Beyond setting a new standard for the use of the ampersand, this set from Chris Jones and Co., is both a fabulous little introduction to one of bluegrass music’s most familiar personalities and a neat summation of where he has been.
With a daily six-hour block on SiriusXM’s Bluegrass Junction, Chris Jones has become a very well-known personality within bluegrass media; that he is actually a darn talented and insightful radio host is certainly a freakin’ bonus. This is the second compilation of Rebel recordings from Jones in a decade, and this will seem a bit mystifying to some readers especially as Jones has recorded only a single bluegrass album in the ten years since A Few Words.
Nitpicking aside, I’m sure there are very good reasons for the lack of output. If I were guessing- and I am- I would suggest that the daily grind of producing the radio show may hold back a bit the ‘full-time’ aspect of Jones’ bluegrass performing career. Then there was the ‘Americana’ excursion of Too Far Down the Road, Jones’ very strong album of the mid-aughts. The fact that Jones is a dedicated family man who has chosen to follow his wife Sally to her family’s northern Alberta home would also likely factor in to his small number of recordings since around 2000.
What I do know is that I wish Chris Jones & the Night Drivers were more prolific, because the 14 songs contained on Lost Souls & Free Spirits: The Rebel Collection Old & New simply sharpens the appetite for their solid bluegrass approach. Settling somewhere between tradition and innovation, Jones and his Night Drivers have created a country-pure approach to bluegrass music.

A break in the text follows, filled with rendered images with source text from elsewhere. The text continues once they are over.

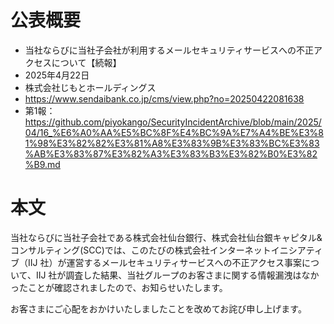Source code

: # 公表概要
- 当社ならびに当社子会社が利用するメールセキュリティサービスへの不正アクセスについて【続報】
- 2025年4月22日
- 株式会社じもとホールディングス
- https://www.sendaibank.co.jp/cms/view.php?no=20250422081638
- 第1報：https://github.com/piyokango/SecurityIncidentArchive/blob/main/2025/04/16_%E6%A0%AA%E5%BC%8F%E4%BC%9A%E7%A4%BE%E3%81%98%E3%82%82%E3%81%A8%E3%83%9B%E3%83%BC%E3%83%AB%E3%83%87%E3%82%A3%E3%83%B3%E3%82%B0%E3%82%B9.md

# 本文
当社ならびに当社子会社である株式会社仙台銀行、株式会社仙台銀キャピタル&コンサルティング(SCC)では、このたびの株式会社インターネットイニシアティブ（IIJ 社）が運営するメールセキュリティサービスへの不正アクセス事案について、IIJ 社が調査した結果、当社グループのお客さまに関する情報漏洩はなかったことが確認されましたので、お知らせいたします。

お客さまにご心配をおかけいたしましたことを改めてお詫び申し上げます。
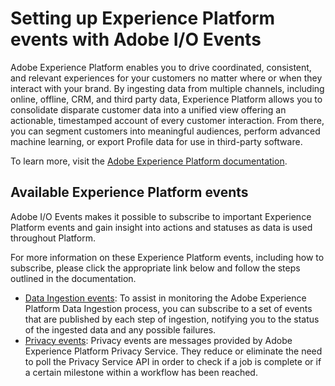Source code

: # Setting up Experience Platform events with Adobe I/O Events

Adobe Experience Platform enables you to drive coordinated, consistent, and relevant experiences for your customers no matter where or when they interact with your brand. By ingesting data from multiple channels, including online, offline, CRM, and third party data, Experience Platform allows you to consolidate disparate customer data into a unified view offering an actionable, timestamped account of every customer interaction. From there, you can segment customers into meaningful audiences, perform advanced machine learning, or export Profile data for use in third-party software.

To learn more, visit the [Adobe Experience Platform documentation](https://www.adobe.io/apis/experienceplatform/home.html).

## Available Experience Platform events

Adobe I/O Events makes it possible to subscribe to important Experience Platform events and gain insight into actions and statuses as data is used throughout Platform. 

For more information on these Experience Platform events, including how to subscribe, please click the appropriate link below and follow the steps outlined in the documentation.

* [Data Ingestion events](https://www.adobe.io/apis/experienceplatform/home/data-ingestion/data-ingestion-services.html#!api-specification/markdown/narrative/technical_overview/events/data-ingestion-notifications.md): To assist in monitoring the Adobe Experience Platform Data Ingestion process, you can subscribe to a set of events that are published by each step of ingestion, notifying you to the status of the ingested data and any possible failures. 
* [Privacy events](https://www.adobe.io/apis/experienceplatform/home/services/privacy-service.html#!api-specification/markdown/narrative/tutorials/privacy_service_tutorial/privacy-events.md): Privacy events are messages provided by Adobe Experience Platform Privacy Service. They reduce or eliminate the need to poll the Privacy Service API in order to check if a job is complete or if a certain milestone within a workflow has been reached.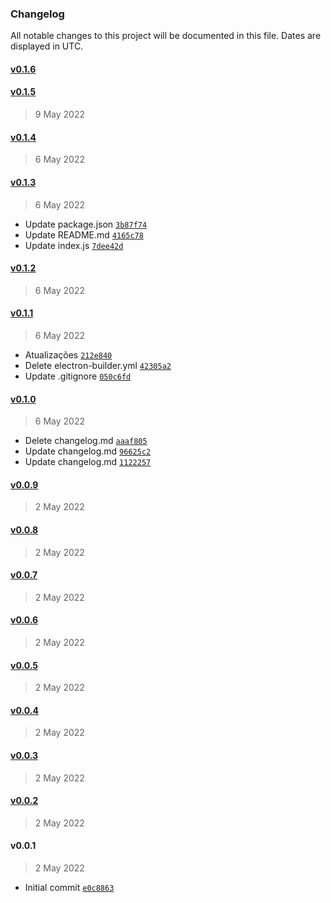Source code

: ### Changelog

All notable changes to this project will be documented in this file. Dates are displayed in UTC.

#### [v0.1.6](https://github.com/psycodeliccircus/esxbrasillauncher/compare/v0.1.5...v0.1.6)

#### [v0.1.5](https://github.com/psycodeliccircus/esxbrasillauncher/compare/v0.1.4...v0.1.5)

> 9 May 2022

#### [v0.1.4](https://github.com/psycodeliccircus/esxbrasillauncher/compare/v0.1.3...v0.1.4)

> 6 May 2022

#### [v0.1.3](https://github.com/psycodeliccircus/esxbrasillauncher/compare/v0.1.2...v0.1.3)

> 6 May 2022

- Update package.json [`3b87f74`](https://github.com/psycodeliccircus/esxbrasillauncher/commit/3b87f74ce6c654e3454556cd57837a30b6787097)
- Update README.md [`4165c78`](https://github.com/psycodeliccircus/esxbrasillauncher/commit/4165c78f60e10ed53f60ffeb3d7c23815e82e61f)
- Update index.js [`7dee42d`](https://github.com/psycodeliccircus/esxbrasillauncher/commit/7dee42d6b8dd5797c201d2c7efbeee44b0ba56be)

#### [v0.1.2](https://github.com/psycodeliccircus/esxbrasillauncher/compare/v0.1.1...v0.1.2)

> 6 May 2022

#### [v0.1.1](https://github.com/psycodeliccircus/esxbrasillauncher/compare/v0.1.0...v0.1.1)

> 6 May 2022

- Atualizações [`212e840`](https://github.com/psycodeliccircus/esxbrasillauncher/commit/212e84012f0b99f1ada653dfb7406e32b865aa3b)
- Delete electron-builder.yml [`42305a2`](https://github.com/psycodeliccircus/esxbrasillauncher/commit/42305a2f4290413c4e7830a64e3ebdfc966d2799)
- Update .gitignore [`050c6fd`](https://github.com/psycodeliccircus/esxbrasillauncher/commit/050c6fd3035cfd1bc1967e421caa585667002562)

#### [v0.1.0](https://github.com/psycodeliccircus/esxbrasillauncher/compare/v0.0.9...v0.1.0)

> 6 May 2022

- Delete changelog.md [`aaaf805`](https://github.com/psycodeliccircus/esxbrasillauncher/commit/aaaf805b4d1259b7fd1444a1e3db73d367cbe3bf)
- Update changelog.md [`96625c2`](https://github.com/psycodeliccircus/esxbrasillauncher/commit/96625c2b937a9504ad542d2d39a23a94861fe56e)
- Update changelog.md [`1122257`](https://github.com/psycodeliccircus/esxbrasillauncher/commit/1122257807bc3480ca6b9639132eb97f85a5ce20)

#### [v0.0.9](https://github.com/psycodeliccircus/esxbrasillauncher/compare/v0.0.8...v0.0.9)

> 2 May 2022

#### [v0.0.8](https://github.com/psycodeliccircus/esxbrasillauncher/compare/v0.0.7...v0.0.8)

> 2 May 2022

#### [v0.0.7](https://github.com/psycodeliccircus/esxbrasillauncher/compare/v0.0.6...v0.0.7)

> 2 May 2022

#### [v0.0.6](https://github.com/psycodeliccircus/esxbrasillauncher/compare/v0.0.5...v0.0.6)

> 2 May 2022

#### [v0.0.5](https://github.com/psycodeliccircus/esxbrasillauncher/compare/v0.0.4...v0.0.5)

> 2 May 2022

#### [v0.0.4](https://github.com/psycodeliccircus/esxbrasillauncher/compare/v0.0.3...v0.0.4)

> 2 May 2022

#### [v0.0.3](https://github.com/psycodeliccircus/esxbrasillauncher/compare/v0.0.2...v0.0.3)

> 2 May 2022

#### [v0.0.2](https://github.com/psycodeliccircus/esxbrasillauncher/compare/v0.0.1...v0.0.2)

> 2 May 2022

#### v0.0.1

> 2 May 2022

- Initial commit [`e0c8863`](https://github.com/psycodeliccircus/esxbrasillauncher/commit/e0c8863c620093d5975d0d8b677830c96f0260e9)
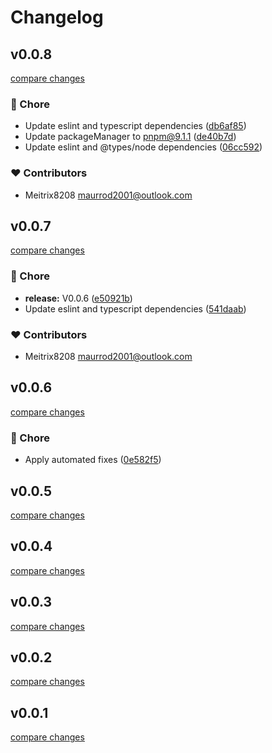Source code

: # Changelog

## v0.0.8

[compare changes](https://github.com/meitrix8208/unjs-rekit/compare/v0.0.7...v0.0.8)

### 🏡 Chore

- Update eslint and typescript dependencies ([db6af85](https://github.com/meitrix8208/unjs-rekit/commit/db6af85))
- Update packageManager to pnpm@9.1.1 ([de40b7d](https://github.com/meitrix8208/unjs-rekit/commit/de40b7d))
- Update eslint and @types/node dependencies ([06cc592](https://github.com/meitrix8208/unjs-rekit/commit/06cc592))

### ❤️ Contributors

- Meitrix8208 <maurrod2001@outlook.com>

## v0.0.7

[compare changes](https://github.com/meitrix8208/unjs-rekit/compare/v0.0.6...v0.0.7)

### 🏡 Chore

- **release:** V0.0.6 ([e50921b](https://github.com/meitrix8208/unjs-rekit/commit/e50921b))
- Update eslint and typescript dependencies ([541daab](https://github.com/meitrix8208/unjs-rekit/commit/541daab))

### ❤️ Contributors

- Meitrix8208 <maurrod2001@outlook.com>

## v0.0.6

[compare changes](https://github.com/meitrix8208/unjs-rekit/compare/v0.0.6...v0.0.6)

### 🏡 Chore

- Apply automated fixes ([0e582f5](https://github.com/meitrix8208/unjs-rekit/commit/0e582f5))

## v0.0.5

[compare changes](https://github.com/meitrix8208/unjs-rekit/compare/v0.0.4...v0.0.5)

## v0.0.4

[compare changes](https://github.com/meitrix8208/unjs-rekit/compare/v0.0.3...v0.0.4)

## v0.0.3

[compare changes](https://github.com/meitrix8208/unjs-rekit/compare/v0.0.2...v0.0.3)

## v0.0.2

[compare changes](https://github.com/meitrix8208/unjs-rekit/compare/v0.0.1...v0.0.2)

## v0.0.1

[compare changes](https://github.com/meitrix8208/unjs-rekit/compare/v0.0.0...v0.0.1)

In addition to previously released tracks, Jones has elected to include three recent recordings with the current Night Drivers line-up. “Final Farewell” was released well ahead of the album and, after spending several weeks bouncing around on the Bluegrass Today chart, settled into the #1 spot for the March chart. “Waltz of Regret” originally appeared- with slightly fewer ‘grass touches than here- on Too Far Down the Road as did “A Hero in Harlan,” one of the strongest Tom T. and Dixie Hall songs.
The remaining songs are culled from Just a Drifter (two tunes), No One But You (also two), and the currently unavailable Follow Your Heart (four songs). Including three selections from the fairly recent Cloud of Dust album is a mite perplexing; I would have preferred additional songs from the past, perhaps “Fork in the Road,” a rarity such as “Diesel Smoke on Danger Road,” or another new track.

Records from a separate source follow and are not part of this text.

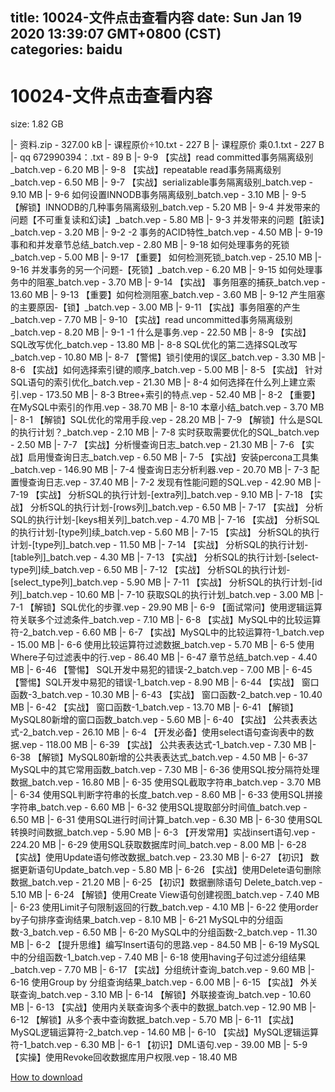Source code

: 
title: 10024-文件点击查看内容
date: Sun Jan 19 2020 13:39:07 GMT+0800 (CST)    
categories: baidu
---

# 10024-文件点击查看内容
size: 1.82 GB
 
 
|- 资料.zip - 327.00 kB
|- 课程原价÷10.txt - 227 B
|- 课程原价 乘0.1.txt - 227 B
|- qq 672990394：.txt - 89 B
|- 9-9 【实战】read committed事务隔离级别_batch.vep - 6.20 MB
|- 9-8 【实战】repeatable read事务隔离级别_batch.vep - 6.50 MB
|- 9-7 【实战】serializable事务隔离级别_batch.vep - 9.10 MB
|- 9-6 如何设置INNODB事务隔离级别_batch.vep - 3.10 MB
|- 9-5 【解锁】INNODB的几种事务隔离级别_batch.vep - 5.20 MB
|- 9-4 并发带来的问题【不可重复读和幻读】_batch.vep - 5.80 MB
|- 9-3 并发带来的问题【脏读】_batch.vep - 3.20 MB
|- 9-2 -2 事务的ACID特性_batch.vep - 4.50 MB
|- 9-19 事和和并发章节总结_batch.vep - 2.80 MB
|- 9-18 如何处理事务的死锁_batch.vep - 5.00 MB
|- 9-17 【重要】 如何检测死锁_batch.vep - 25.10 MB
|- 9-16 并发事务的另一个问题-【死锁】_batch.vep - 6.20 MB
|- 9-15 如何处理事务中的阻塞_batch.vep - 3.70 MB
|- 9-14 【实战】 事务阻塞的捕获_batch.vep - 13.60 MB
|- 9-13 【重要】如何检测阻塞_batch.vep - 3.60 MB
|- 9-12 产生阻塞的主要原因-【锁】_batch.vep - 3.00 MB
|- 9-11 【实战】事务阻塞的产生_batch.vep - 7.70 MB
|- 9-10 【实战】read uncommitted事务隔离级别_batch.vep - 8.20 MB
|- 9-1 -1 什么是事务.vep - 22.50 MB
|- 8-9 【实战】SQL改写优化_batch.vep - 13.80 MB
|- 8-8  SQL优化的第二选择SQL改写_batch.vep - 10.80 MB
|- 8-7 【警惕】锁引使用的误区_batch.vep - 3.30 MB
|- 8-6 【实战】如何选择索引键的顺序_batch.vep - 5.00 MB
|- 8-5 【实战】 针对SQL语句的索引优化_batch.vep - 21.30 MB
|- 8-4 如何选择在什么列上建立索引.vep - 173.50 MB
|- 8-3 Btree+索引的特点.vep - 52.40 MB
|- 8-2 【重要】在MySQL中索引的作用.vep - 38.70 MB
|- 8-10   本章小结_batch.vep - 3.70 MB
|- 8-1 【解锁】SQL优化的常用手段.vep - 28.20 MB
|- 7-9 【解锁】什么是SQL的执行计划？_batch.vep - 2.10 MB
|- 7-8  实时获取需要优化的SQL_batch.vep - 2.50 MB
|- 7-7 【实战】分析慢查询日志_batch.vep - 21.30 MB
|- 7-6     【实战】启用慢查询日志_batch.vep - 6.50 MB
|- 7-5    【实战】安装percona工具集_batch.vep - 146.90 MB
|- 7-4 慢查询日志分析利器.vep - 20.70 MB
|- 7-3 配置慢查询日志.vep - 37.40 MB
|- 7-2 发现有性能问题的SQL.vep - 42.90 MB
|- 7-19 【实战】 分析SQL的执行计划-[extra列]_batch.vep - 9.10 MB
|- 7-18 【实战】 分析SQL的执行计划-[rows列]_batch.vep - 6.50 MB
|- 7-17 【实战】 分析SQL的执行计划-[keys相关列]_batch.vep - 4.70 MB
|- 7-16 【实战】 分析SQL的执行计划-[type列]续_batch.vep - 5.60 MB
|- 7-15 【实战】 分析SQL的执行计划-[type列]_batch.vep - 11.50 MB
|- 7-14 【实战】 分析SQL的执行计划-[table列]_batch.vep - 4.30 MB
|- 7-13 【实战】 分析SQL的执行计划-[select-type列]续_batch.vep - 6.50 MB
|- 7-12 【实战】 分析SQL的执行计划-[select_type列]_batch.vep - 5.90 MB
|- 7-11 【实战】 分析SQL的执行计划-[id列]_batch.vep - 10.60 MB
|- 7-10 获取SQL的执行计划_batch.vep - 3.00 MB
|- 7-1 【解锁】SQL优化的步骤.vep - 29.90 MB
|- 6-9 【面试常问】使用逻辑运算符关联多个过滤条件_batch.vep - 7.10 MB
|- 6-8 【实战】MySQL中的比较运算符-2_batch.vep - 6.60 MB
|- 6-7 【实战】MySQL中的比较运算符-1_batch.vep - 15.00 MB
|- 6-6 使用比较运算符过滤数据_batch.vep - 5.70 MB
|- 6-5 使用Where子句过滤表中的行.vep - 86.40 MB
|- 6-47  章节总结_batch.vep - 4.40 MB
|- 6-46 【警惕】 SQL开发中易犯的错误-2_batch.vep - 7.00 MB
|- 6-45 【警惕】SQL开发中易犯的错误-1_batch.vep - 8.90 MB
|- 6-44 【实战】 窗口函数-3_batch.vep - 10.30 MB
|- 6-43 【实战】 窗口函数-2_batch.vep - 10.40 MB
|- 6-42 【实战】 窗口函数-1_batch.vep - 13.70 MB
|- 6-41 【解锁】MySQL80新增的窗口函数_batch.vep - 5.60 MB
|- 6-40 【实战】 公共表表达式-2_batch.vep - 26.10 MB
|- 6-4 【开发必备】使用select语句查询表中的数据.vep - 118.00 MB
|- 6-39 【实战】 公共表表达式-1_batch.vep - 7.30 MB
|- 6-38 【解锁】MySQL80新增的公共表表达式_batch.vep - 4.50 MB
|- 6-37 MySQL中的其它常用函数_batch.vep - 7.30 MB
|- 6-36 使用SQL按分隔符处理数据_batch.vep - 16.80 MB
|- 6-35 使用SQL截取字符串_batch.vep - 3.70 MB
|- 6-34 使用SQL判断字符串的长度_batch.vep - 8.60 MB
|- 6-33 使用SQL拼接字符串_batch.vep - 6.60 MB
|- 6-32 使用SQL提取部分时间值_batch.vep - 6.50 MB
|- 6-31 使用SQL进行时间计算_batch.vep - 6.30 MB
|- 6-30 使用SQL转换时间数据_batch.vep - 5.90 MB
|- 6-3 【开发常用】实战insert语句.vep - 224.20 MB
|- 6-29 使用SQL获取数据库时间_batch.vep - 8.00 MB
|- 6-28 【实战】使用Update语句修改数据_batch.vep - 23.30 MB
|- 6-27 【初识】 数据更新语句Update_batch.vep - 5.80 MB
|- 6-26 【实战】使用Delete语句删除数据_batch.vep - 21.20 MB
|- 6-25 【初识】数据删除语句 Delete_batch.vep - 5.10 MB
|- 6-24 【解锁】使用Create View语句创建视图_batch.vep - 7.40 MB
|- 6-23 使用Limit子句限制返回的行数_batch.vep - 4.10 MB
|- 6-22 使用order by子句排序查询结果_batch.vep - 8.10 MB
|- 6-21 MySQL中的分组函数-3_batch.vep - 6.50 MB
|- 6-20 MySQL中的分组函数-2_batch.vep - 11.30 MB
|- 6-2 【提升思维】编写Insert语句的思路.vep - 84.50 MB
|- 6-19 MySQL中的分组函数-1_batch.vep - 7.40 MB
|- 6-18 使用having子句过滤分组结果_batch.vep - 7.70 MB
|- 6-17 【实战】分组统计查询_batch.vep - 9.60 MB
|- 6-16 使用Group by 分组查询结果_batch.vep - 6.00 MB
|- 6-15 【实战】 外关联查询_batch.vep - 3.10 MB
|- 6-14 【解锁】外联接查询_batch.vep - 10.60 MB
|- 6-13 【实战】使用内关联查询多个表中的数据_batch.vep - 12.90 MB
|- 6-12 【解锁】从多个表中查询数据_batch.vep - 5.70 MB
|- 6-11 【实战】 MySQL逻辑运算符-2_batch.vep - 14.60 MB
|- 6-10 【实战】MySQL逻辑运算符-1_batch.vep - 6.30 MB
|- 6-1 【初识】DML语句.vep - 39.00 MB
|- 5-9 【实操】使用Revoke回收数据库用户权限.vep - 18.40 MB

[How to download](https://bpcam.bemobtrk.com/go/2ceec3aa-1ca2-46d6-b9ff-aaa5c184517c?jno=3695)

Still, many of Jones’ most enduring songs are included, some of which he wrote, more from outside sources, among them “Bridge to Portsmouth,” “Nashville Blues,” “Uphill Climb,” and “The Man on the Side of the Road.” As Jon Weisberger mentions in the notes, most of these songs remain in the Night Drivers’ live set, making the set ideal for the festival table.

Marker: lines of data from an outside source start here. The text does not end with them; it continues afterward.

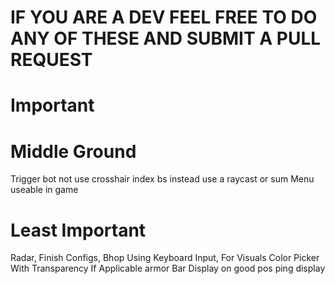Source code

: # IF YOU ARE A DEV FEEL FREE TO DO ANY OF THESE AND SUBMIT A PULL REQUEST

# Important

# Middle Ground
Trigger bot not use crosshair index bs instead use a raycast or sum
Menu useable in game

# Least Important
Radar,
Finish Configs,
Bhop Using Keyboard Input,
For Visuals Color Picker With Transparency If Applicable
armor Bar Display on good pos
ping display
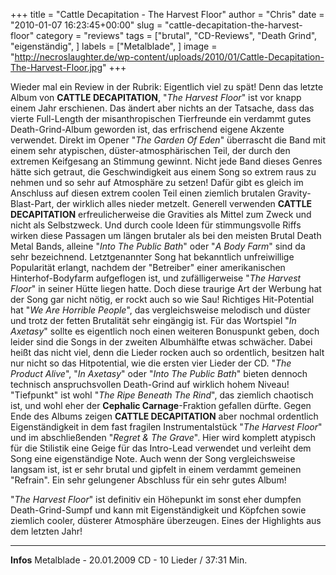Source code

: +++
title = "Cattle Decapitation - The Harvest Floor"
author = "Chris"
date = "2010-01-07 16:23:45+00:00"
slug = "cattle-decapitation-the-harvest-floor"
category = "reviews"
tags = ["brutal", "CD-Reviews", "Death Grind", "eigenständig", ]
labels = ["Metalblade", ]
image = "http://necroslaughter.de/wp-content/uploads/2010/01/Cattle-Decapitation-The-Harvest-Floor.jpg"
+++

Wieder mal ein Review in der Rubrik: Eigentlich viel zu spät! Denn das letzte Album von **CATTLE DECAPITATION**, "_The Harvest Floor_" ist vor knapp einem Jahr erschienen. Das ändert aber nichts an der Tatsache, dass das vierte Full-Length der misanthropischen Tierfreunde ein verdammt gutes Death-Grind-Album geworden ist, das erfrischend eigene Akzente verwendet.
Direkt im Opener "_The Garden Of Eden_" überrascht die Band mit einem sehr atypischen, düster-atmosphärischen Teil, der durch den extremen Keifgesang an Stimmung gewinnt. Nicht jede Band dieses Genres hätte sich getraut, die Geschwindigkeit aus einem Song so extrem raus zu nehmen und so sehr auf Atmosphäre zu setzen! Dafür gibt es gleich im Anschluss auf diesen extrem coolen Teil einen ziemlich brutalen Gravity-Blast-Part, der wirklich alles nieder metzelt. Generell verwenden **CATTLE DECAPITATION** erfreulicherweise die Gravities als Mittel zum Zweck und nicht als Selbstzweck. Und durch coole Ideen für stimmungsvolle Riffs wirken diese Passagen um längen brutaler als bei den meisten Brutal Death Metal Bands, alleine "_Into The Public Bath_" oder "_A Body Farm_" sind da sehr bezeichnend.
Letztgenannter Song hat bekanntlich unfreiwillige Popularität erlangt, nachdem der "Betreiber" einer amerikanischen Hinterhof-Bodyfarm aufgeflogen ist, und zufälligerweise "_The Harvest Floor_" in seiner Hütte liegen hatte. Doch diese traurige Art der Werbung hat der Song gar nicht nötig, er rockt auch so wie Sau!
Richtiges Hit-Potential hat "_We Are Horrible People_", das vergleichsweise melodisch und düster und trotz der fetten Brutalität sehr eingängig ist.
Für das Wortspiel "_In Axetasy_" sollte es eigentlich noch einen weiteren Bonuspunkt geben, doch leider sind die Songs in der zweiten Albumhälfte etwas schwächer. Dabei heißt das nicht viel, denn die Lieder rocken auch so ordentlich, besitzen halt nur nicht so das Hitpotential, wie die ersten vier Lieder der CD. "_The Product Alive_", "_In Axetasy_" oder "_Into The Public Bath_" bieten dennoch technisch anspruchsvollen Death-Grind auf wirklich hohem Niveau!
"Tiefpunkt" ist wohl "_The Ripe Beneath The Rind_", das ziemlich chaotisch ist, und wohl eher der **Cephalic Carnage**-Fraktion gefallen dürfte.
Gegen Ende des Albums zeigen **CATTLE DECAPITATION** aber nochmal ordentlich Eigenständigkeit in dem fast fragilen Instrumentalstück "_The Harvest Floor_" und im abschließenden "_Regret & The Grave_". Hier wird komplett atypisch für die Stilistik eine Geige für das Intro-Lead verwendet und verleiht dem Song eine eigenständige Note. Auch wenn der Song vergleichsweise langsam ist, ist er sehr brutal und gipfelt in einem verdammt gemeinen "Refrain". Ein sehr gelungener Abschluss für ein sehr gutes Album!

"_The Harvest Floor_" ist definitiv ein Höhepunkt im sonst eher dumpfen Death-Grind-Sumpf und kann mit Eigenständigkeit und Köpfchen sowie ziemlich cooler, düsterer Atmosphäre überzeugen. Eines der Highlights aus dem letzten Jahr!





---
**Infos**
Metalblade - 20.01.2009
CD - 10 Lieder / 37:31 Min.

Lost Souls & Free Spirits: The Rebel Collection Old & New is hardly essential. With most of the songs available on other Jones albums, it is most likely best purchased by those who do not already own Jones’ impressive back catalogue. Realizing I’m in the minority, I would have better enjoyed a reissue of Follow Your Heart (the one Jones album I can’t locate on my shelves) fattened by the three new recordings.
Still, there is nothing wrong with the set, and plenty right with it. In fact, these forty minutes of Chris Jones & the Night Drivers are mighty satisfying, much like their live performance.